EDITORIAL: Panther Patrol, our last line in moral defense

Two of the regulations the University’s Board of Trustees have put in place are in desperate need of enforcement.

The smoke and tobacco regulation, FIU-113, has been in place since Jan. 2011 and it designates the University as “tobacco free.” It uses the power of social enforcement, people asking others to stop smoking, to keep the University tobacco free.

The latest regulation, FIU-115, took effect in June 2012. It regulates how skateboards, scooters, ripsticks, and “other similar devices and high-risk activities” can be used on University property. The regulation says “violators are subject to an order to leave University property by the University Police Department or any University representative having responsibility for the area(s).” Meaning if you are caught using any of these forms of transportation on campus on anything but sidewalks you will get the boot.

If you walk around the University on any given day you’ll see someone smoking a cigarette, a student riding their skateboard to class, or a non-student doing tricks off the Owa Ehan stairs.

That is why the University shouldn’t, in good conscience, leave two regulations of so much importance and with so much universal support in the hands of empty words and social enforcers. The University needs to use real enforcement, not just any kind, but Panther Patrol enforcement.

It’s for the safety of these people that the University use Panther Patrols.

Appointing the most physically daunting applicants from the school of criminal justice, the University could easily form a relatable law-enforcement team devoted solely to the enforcement of these newfound skating and smoking bans; a group with whom University students can reason and debate their rights, as both Americans and tuition-paying students, to smoke cigarettes while skating on campus and perhaps burning an American flag or, worse yet, one of our Worlds Ahead banners; and by whom, should they refuse compliance, they will be promptly beaten, or better yet, issued a ‘social citation.’

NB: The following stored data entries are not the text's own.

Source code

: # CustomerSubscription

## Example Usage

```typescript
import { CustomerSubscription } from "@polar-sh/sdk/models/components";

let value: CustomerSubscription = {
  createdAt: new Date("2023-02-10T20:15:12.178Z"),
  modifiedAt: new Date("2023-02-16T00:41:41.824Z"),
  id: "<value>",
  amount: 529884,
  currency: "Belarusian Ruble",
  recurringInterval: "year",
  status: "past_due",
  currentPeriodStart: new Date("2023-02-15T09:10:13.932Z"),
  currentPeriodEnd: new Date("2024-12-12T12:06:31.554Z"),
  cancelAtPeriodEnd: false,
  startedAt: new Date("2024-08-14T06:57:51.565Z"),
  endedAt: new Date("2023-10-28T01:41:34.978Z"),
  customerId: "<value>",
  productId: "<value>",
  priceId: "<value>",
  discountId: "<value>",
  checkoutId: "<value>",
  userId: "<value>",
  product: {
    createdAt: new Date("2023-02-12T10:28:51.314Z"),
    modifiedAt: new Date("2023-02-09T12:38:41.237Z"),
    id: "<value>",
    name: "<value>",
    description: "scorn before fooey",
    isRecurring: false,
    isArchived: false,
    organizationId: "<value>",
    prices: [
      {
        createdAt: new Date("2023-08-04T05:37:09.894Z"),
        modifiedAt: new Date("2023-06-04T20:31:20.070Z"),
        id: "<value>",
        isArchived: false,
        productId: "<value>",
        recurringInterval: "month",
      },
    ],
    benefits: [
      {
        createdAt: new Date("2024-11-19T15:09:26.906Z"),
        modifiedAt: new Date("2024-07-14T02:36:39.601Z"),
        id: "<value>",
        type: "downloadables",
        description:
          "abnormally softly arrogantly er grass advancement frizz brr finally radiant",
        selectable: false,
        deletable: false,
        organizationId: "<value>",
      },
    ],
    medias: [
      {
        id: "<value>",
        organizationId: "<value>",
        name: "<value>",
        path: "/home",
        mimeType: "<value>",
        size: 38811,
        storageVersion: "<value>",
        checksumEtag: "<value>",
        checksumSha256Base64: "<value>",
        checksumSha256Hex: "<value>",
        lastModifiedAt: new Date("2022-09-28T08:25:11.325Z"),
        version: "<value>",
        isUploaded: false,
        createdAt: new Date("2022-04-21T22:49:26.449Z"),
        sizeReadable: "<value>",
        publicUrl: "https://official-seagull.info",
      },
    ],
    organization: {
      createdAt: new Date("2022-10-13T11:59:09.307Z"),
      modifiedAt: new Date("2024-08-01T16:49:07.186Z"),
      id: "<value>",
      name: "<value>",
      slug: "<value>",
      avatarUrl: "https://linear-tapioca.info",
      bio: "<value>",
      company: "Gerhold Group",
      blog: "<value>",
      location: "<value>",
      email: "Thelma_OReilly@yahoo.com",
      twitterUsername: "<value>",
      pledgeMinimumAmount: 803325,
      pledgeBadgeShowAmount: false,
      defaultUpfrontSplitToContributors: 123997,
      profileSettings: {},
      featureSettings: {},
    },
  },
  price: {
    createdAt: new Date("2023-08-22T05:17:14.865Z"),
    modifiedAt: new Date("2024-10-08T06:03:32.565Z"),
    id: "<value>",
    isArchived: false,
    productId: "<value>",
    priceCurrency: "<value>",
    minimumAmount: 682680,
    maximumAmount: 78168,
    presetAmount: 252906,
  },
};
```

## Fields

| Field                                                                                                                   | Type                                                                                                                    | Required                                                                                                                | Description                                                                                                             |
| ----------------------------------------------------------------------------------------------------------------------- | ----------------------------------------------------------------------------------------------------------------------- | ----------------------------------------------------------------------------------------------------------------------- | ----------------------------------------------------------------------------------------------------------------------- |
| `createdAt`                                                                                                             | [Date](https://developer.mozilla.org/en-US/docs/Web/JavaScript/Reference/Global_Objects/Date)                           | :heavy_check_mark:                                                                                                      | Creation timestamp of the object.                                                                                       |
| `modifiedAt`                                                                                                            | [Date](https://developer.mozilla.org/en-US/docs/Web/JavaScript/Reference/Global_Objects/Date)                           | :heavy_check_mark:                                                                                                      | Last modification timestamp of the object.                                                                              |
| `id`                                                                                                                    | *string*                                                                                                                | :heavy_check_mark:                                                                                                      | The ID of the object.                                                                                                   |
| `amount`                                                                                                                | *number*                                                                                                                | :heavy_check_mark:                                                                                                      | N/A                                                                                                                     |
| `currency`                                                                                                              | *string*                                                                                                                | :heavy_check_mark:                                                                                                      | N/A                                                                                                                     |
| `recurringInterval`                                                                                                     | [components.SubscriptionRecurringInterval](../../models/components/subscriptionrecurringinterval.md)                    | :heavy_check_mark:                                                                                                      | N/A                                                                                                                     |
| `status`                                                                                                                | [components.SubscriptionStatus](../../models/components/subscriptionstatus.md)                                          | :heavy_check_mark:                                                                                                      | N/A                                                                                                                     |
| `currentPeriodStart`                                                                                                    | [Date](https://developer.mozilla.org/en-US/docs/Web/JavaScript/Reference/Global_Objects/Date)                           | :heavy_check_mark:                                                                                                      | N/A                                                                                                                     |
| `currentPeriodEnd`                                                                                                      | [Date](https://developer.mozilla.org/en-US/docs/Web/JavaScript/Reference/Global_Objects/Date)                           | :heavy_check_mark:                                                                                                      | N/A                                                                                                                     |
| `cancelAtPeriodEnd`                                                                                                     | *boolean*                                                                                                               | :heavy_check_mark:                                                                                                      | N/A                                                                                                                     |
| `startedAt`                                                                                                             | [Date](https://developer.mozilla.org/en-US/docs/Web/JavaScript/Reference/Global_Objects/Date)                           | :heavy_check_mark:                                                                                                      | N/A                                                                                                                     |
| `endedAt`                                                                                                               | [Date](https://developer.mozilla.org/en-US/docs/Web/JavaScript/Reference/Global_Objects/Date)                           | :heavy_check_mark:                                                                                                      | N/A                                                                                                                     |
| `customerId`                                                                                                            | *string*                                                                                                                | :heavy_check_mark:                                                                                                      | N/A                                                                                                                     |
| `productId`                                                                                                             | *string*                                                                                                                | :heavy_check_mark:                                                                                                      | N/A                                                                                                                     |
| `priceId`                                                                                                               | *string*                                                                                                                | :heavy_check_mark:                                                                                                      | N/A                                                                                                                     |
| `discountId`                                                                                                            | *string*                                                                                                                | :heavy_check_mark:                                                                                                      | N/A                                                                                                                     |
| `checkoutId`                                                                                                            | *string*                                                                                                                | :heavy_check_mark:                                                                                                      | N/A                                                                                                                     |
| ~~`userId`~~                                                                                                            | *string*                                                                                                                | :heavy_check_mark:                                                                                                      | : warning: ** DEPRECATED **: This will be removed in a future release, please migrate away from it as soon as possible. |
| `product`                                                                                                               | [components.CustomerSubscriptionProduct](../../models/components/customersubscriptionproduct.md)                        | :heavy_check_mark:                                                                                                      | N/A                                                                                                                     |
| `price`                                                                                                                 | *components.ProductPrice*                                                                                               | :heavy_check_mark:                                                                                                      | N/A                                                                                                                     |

They would also be equipped with whistles, high-powered flashlights, fluorescent orange sashes with official Panther Patrol badges to distinguish troops from their fellow students, and of course panther paw handcuffs.

This contingency of students can then make up for the enforcement gap that has been created by said regulations.

Panther Patrols should emulate the functions of safety patrols, familiar to any students matriculated in the Miami-Dade County Public School System, whose main responsibilities are to ensure the safety of students on campus through social enforcement and the raw power of intimidation.

Although the concept of Panther Patrols seems like a silly idea, it is not any sillier than a regulation that has either no means of enforcement whatsoever, or the means of enforcement that will tax the manpower of UPD.

Who knows? Maybe the University can even entice some students to enlist in the Panther Patrol by offering graduation honor cords for distinguished service in the line of duty.